Nebraska’s seasoned secondary could be a problem for quarterbacks next season
LINCOLN, Neb. — In the span of a few throws at practice Thursday, Nebraska’s secondary changed the narrative of the Huskers quarterback battle.
Redshirt junior Tanner Lee and redshirt freshman Patrick O’Brien switched off throwing in tight windows near the end zone during a 7-on-7-type drill. First, Lee was intercepted. Then O’Brien. Then Lee. Then Lee again. Then O’Brien again.
By the end of the drill, Nebraska’s defensive backs were swatting at nearly every ball. They seemed to expect incompletions from two quarterbacks who have been completing about 70 percent of their passes this spring.
After practice, Huskers coach Mike Riley wasn’t bashful. He likes his quarterbacks, but he loves his secondary.
“I think the secondary, it should be a strength with the veteran players we have and the growth of some young people like Lamar [Jackson],” Riley said. “I’m excited about that group.”
Nebraska’s corners and safeties have new coaches and are transitioning into a new set of obligations in defensive coordinator Bob Diaco’s 3-4 scheme. And yet, it seems, they’ve grown the most in two weeks of spring practice.
Nebraska finished 10th in the Big Ten in passing defense last season and seventh in pass-defense efficiency. Using the small sample size this spring, Nebraska’s offensive coaches say the secondary is improving drastically.

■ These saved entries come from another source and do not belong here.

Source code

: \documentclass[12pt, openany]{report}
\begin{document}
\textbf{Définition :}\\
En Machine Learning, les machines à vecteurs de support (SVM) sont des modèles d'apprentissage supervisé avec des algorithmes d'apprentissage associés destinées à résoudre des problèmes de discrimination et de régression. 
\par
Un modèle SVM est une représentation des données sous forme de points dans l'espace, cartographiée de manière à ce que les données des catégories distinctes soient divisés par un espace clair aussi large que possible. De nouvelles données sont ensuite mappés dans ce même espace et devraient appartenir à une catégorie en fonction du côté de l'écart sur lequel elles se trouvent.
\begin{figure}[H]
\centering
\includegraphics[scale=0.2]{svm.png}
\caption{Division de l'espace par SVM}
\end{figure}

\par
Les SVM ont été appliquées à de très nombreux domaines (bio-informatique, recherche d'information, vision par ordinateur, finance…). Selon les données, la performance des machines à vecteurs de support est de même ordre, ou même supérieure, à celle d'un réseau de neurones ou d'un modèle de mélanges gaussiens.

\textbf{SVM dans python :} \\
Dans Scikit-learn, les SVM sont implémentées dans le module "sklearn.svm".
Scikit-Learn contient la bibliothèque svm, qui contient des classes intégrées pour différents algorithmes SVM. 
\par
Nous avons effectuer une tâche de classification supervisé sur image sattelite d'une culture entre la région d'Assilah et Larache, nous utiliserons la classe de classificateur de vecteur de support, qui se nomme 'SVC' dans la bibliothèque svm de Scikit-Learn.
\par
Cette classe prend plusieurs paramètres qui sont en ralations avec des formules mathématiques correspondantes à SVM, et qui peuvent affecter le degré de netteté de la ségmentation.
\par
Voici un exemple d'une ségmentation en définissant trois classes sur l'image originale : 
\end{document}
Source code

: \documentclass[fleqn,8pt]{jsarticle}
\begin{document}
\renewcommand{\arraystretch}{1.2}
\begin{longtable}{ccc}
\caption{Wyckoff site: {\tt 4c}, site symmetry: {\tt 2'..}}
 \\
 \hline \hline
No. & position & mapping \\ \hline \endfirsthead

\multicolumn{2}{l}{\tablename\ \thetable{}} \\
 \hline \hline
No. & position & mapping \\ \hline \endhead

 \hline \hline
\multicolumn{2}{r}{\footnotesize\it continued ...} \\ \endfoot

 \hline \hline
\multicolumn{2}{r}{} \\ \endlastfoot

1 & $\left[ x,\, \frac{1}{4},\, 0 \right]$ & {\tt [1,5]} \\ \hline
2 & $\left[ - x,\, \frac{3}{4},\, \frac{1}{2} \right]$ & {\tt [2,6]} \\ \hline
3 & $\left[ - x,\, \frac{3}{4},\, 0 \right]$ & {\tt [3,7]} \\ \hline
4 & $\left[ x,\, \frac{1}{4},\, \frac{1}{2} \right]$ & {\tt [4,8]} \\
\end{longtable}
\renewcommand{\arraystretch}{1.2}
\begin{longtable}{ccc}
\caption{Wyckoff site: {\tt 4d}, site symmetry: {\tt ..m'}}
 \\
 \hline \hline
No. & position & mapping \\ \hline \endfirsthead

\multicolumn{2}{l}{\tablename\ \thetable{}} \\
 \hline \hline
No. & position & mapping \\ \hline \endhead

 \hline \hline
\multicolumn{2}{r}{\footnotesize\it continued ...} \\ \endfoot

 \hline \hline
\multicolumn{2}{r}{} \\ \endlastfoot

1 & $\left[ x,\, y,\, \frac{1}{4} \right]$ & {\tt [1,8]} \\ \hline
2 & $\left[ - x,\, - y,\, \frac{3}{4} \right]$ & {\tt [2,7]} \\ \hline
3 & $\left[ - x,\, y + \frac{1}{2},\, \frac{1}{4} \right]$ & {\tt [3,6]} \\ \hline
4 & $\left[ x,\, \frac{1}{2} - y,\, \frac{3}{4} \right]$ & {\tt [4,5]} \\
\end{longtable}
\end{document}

“I think they’ve been really good in the back end showing something and then playing something else,” offensive coordinator Danny Langsdorf said Thursday. “We’ve gotten caught a few times being wrong.”
Wide receivers coach Keith Williams says the defense is difficult to read for quarterbacks and receivers. And, later this year, that could be a problem for opposing offenses.
“It’s difficult even if you’re used to it because it can be something different every time, and even the same coverages are not necessarily ran the same by the defense,” Williams said. “So you have to think on the run, you have to read your playbook, you have to use all your clues pre-snap, you have to recognize what the defense is doing.
“So it’s not easy. That’s why it’s good if a defense can get away with playing like that. And ours can, it looks like.”
Sophomore safety Aaron Williams said the disguises aren’t much different than what the Blackshirts used last year in former defensive coordinator Mark Banker’s 4-3 defense. But the secondary’s job in Diaco’s defense is more fluid, which gives it more freedom.
“You gotta be able to play off each other and be able to think on the fly. Instead of going to one certain spot, you have to think and react,” Williams said.
Safeties coach Bob Elliott called Williams one of the smartest players he’s ever coached. Williams said Elliott was being “overgenerous,” and in reality the entire secondary is benefiting from Elliott’s direction and 40 years of coaching.
“His teaching is helpful because he can take what you’ve been doing and he can critique you with different techniques he taught in the past,” Williams said. “So he works with what you already know and what you already do, so you just improve on what you’re doing.”
One way Elliott’s done that is by moving incoming senior cornerback Joshua Kalu to safety next to Williams. Kalu was a starting corner last season but was recruited as a safety by Bo Pelini’s staff. On Thursday, for the first time, Kalu was moved to safety and sophomore Jackson filled in at corner, with senior corner Chris Jones on the other side.
The move puts Kalu in space to make more plays, Williams said. Plus, it puts Jackson on the field, which coaches have been trying to do for months.
“Kalu is a good athlete. He’s a smart player, so he can get it. He caught on well,” Williams said. “I think the transition, it was a nice look. I like it. I know Kalu was for it. He enjoyed it.”
Williams says he thinks the secondary has learned about half of the new defensive scheme. After spring break, the group likely will learn the rest before the end of spring practice.
This all means that if the secondary is a strength this early in the spring — with half of the defense implemented and just a few months working with new defensive coaches — there’s no telling the potential of the Huskers secondary.
“I’m excited about that group,” Riley said.